Alberto Gonzales "testified" at the Senate today, with Senators of both parties not even bothering to imply that he is a serial liar and/or incompetent on important matters and functions of his office as Attorney General--they just said it outright. President Bush is at all time lows in national polls--25% approval in one. Yet he gave a long speech today demonizing his enemies and asserting his Iraq war policy, with administration suggesting that it could well go on to at least 2009.

Nevertheless, Gonzales is intent on remaining Attorney General of the U.S., and Bush retains all the powers of the Presidency. And there's not a damn thing anybody is doing about any of it. Though the talk about impeaching all of them--Bush, Cheney and Gonzales--is increasing, it is still just talk.
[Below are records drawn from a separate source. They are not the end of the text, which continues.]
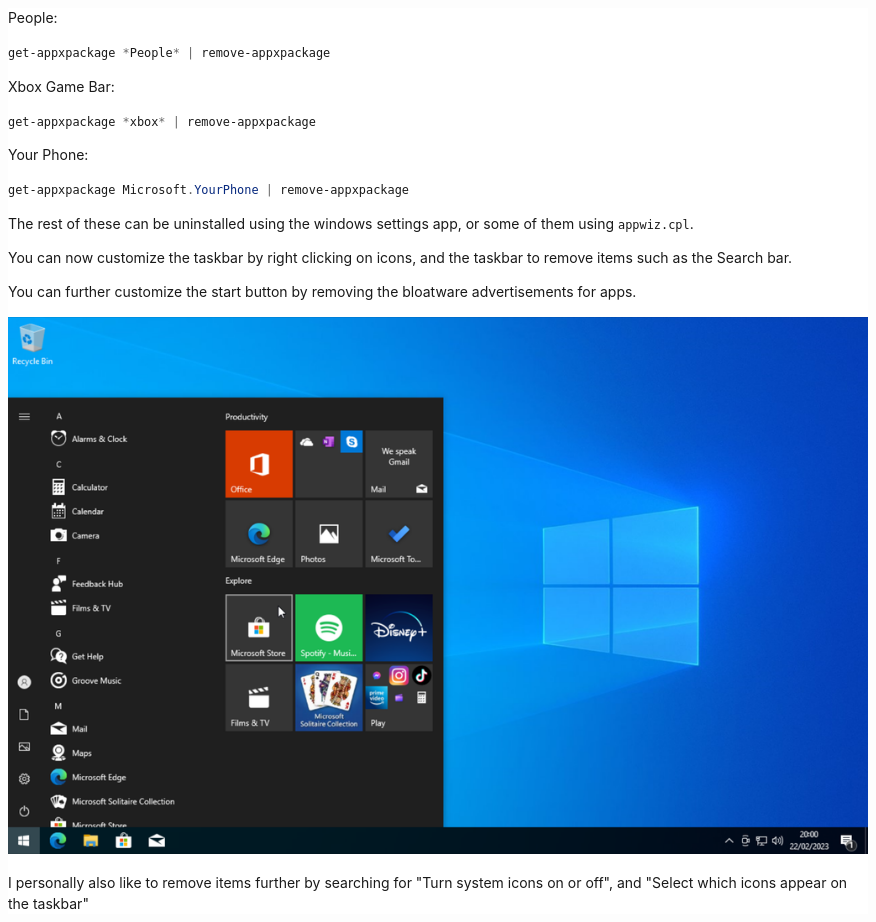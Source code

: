 People:
```powershell
get-appxpackage *People* | remove-appxpackage
```

Xbox Game Bar:

```powershell
get-appxpackage *xbox* | remove-appxpackage
```

Your Phone:

```powershell
get-appxpackage Microsoft.YourPhone | remove-appxpackage
```

The rest of these can be uninstalled using the windows settings app, or some of them using `appwiz.cpl`.

You can now customize the taskbar by right clicking on icons, and the taskbar to remove items such as the Search bar.

You can further customize the start button by removing the bloatware advertisements for apps.

![start-menu-fresh](/assets/img/2023-02-22-the-ultimate-windows-install/start-menu-fresh.png)

I personally also like to remove items further by searching for "Turn system icons on or off", and "Select which icons appear on the taskbar"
Apart from present miseries and outrages, what does this say about the future? That a virtual dictator can succeed in the U.S. Everyone but a few fringe characters are counting on Bush and Cheney being gone when their term expires, and they probably will leave. But the next time? I wouldn't count on it. Nixon pushed the powers of the executive so far and was pushed back, but not all the way. Reagan pushed them further. Bush II has pushed them beyond what anyone in previous decades would have believed possible. And so the next elected dictator has not very far to go to negate the last pretense of constitutional democracy, the elections. (As Kurt Vonnegut alluded in his famous quote, Hitler was elected, though it's not clear that Bush ever was.)

The 2008 campaign is also less than inspiring so far. Every time I start warming a little to the idea of Hillary as the Democratic candidate, she or her staff does something else that puts me off big time. Today it's the highly and transparently "political" and otherwise stupid and dishonest criticism of something Barack Obama said in the debate last night. There's no real disagreement--it's pure opportunism, and that's really depressing. Moreover, there's little hope for the future with that kind of politics.

Monday, July 23, 2007

Noah's Radio

Droughts are long, heat waves kill the most vulnerable and least visible, but of all the more obvious climate crises effects, floods affect the most people most dramatically in the shortest time, and in a defined area.

The floods that have attacked remote third world lands don't make the news, and even the ones earlier this summer in Texas passed without much notice, but perhaps two separate and quite large incidents this weekend will obtain some media focus.

In China, storms are expected to continue battering the Yangtze and Huai river valleys, where 150 people died last week because of floods. As reported by a Chinese news agency, floods have affected nearly half of China since May, with some 400 dead. Now there are the heavy storms themselves, with lightning and hail, causing landslides as well as flooding.

In England, the Guardian reports: More than 350,000 people are facing days without fresh water supplies and a clean-up operation lasting months as devastating floods this weekend left communities cut off across central and southern England. The disasters required emergency help from the RAF in "one of its largest peacetime operations", but though the response seems a lot better than the US government managed in the Katrina debacle, there's controversy about preparedness and government actions, especially as the rains--two months worth in one day--were forecast two days ahead of time. "The government defended its handling of the crisis, but the chief executive of the Environment Agency, Lady Young, said it would cost £1bn a year to prevent further flooding, and predicted worsening conditions in future due to climate change;"

Meanwhile, weather services in Denmark and Sweden issued warnings of heavy rainfall that could cause flooding.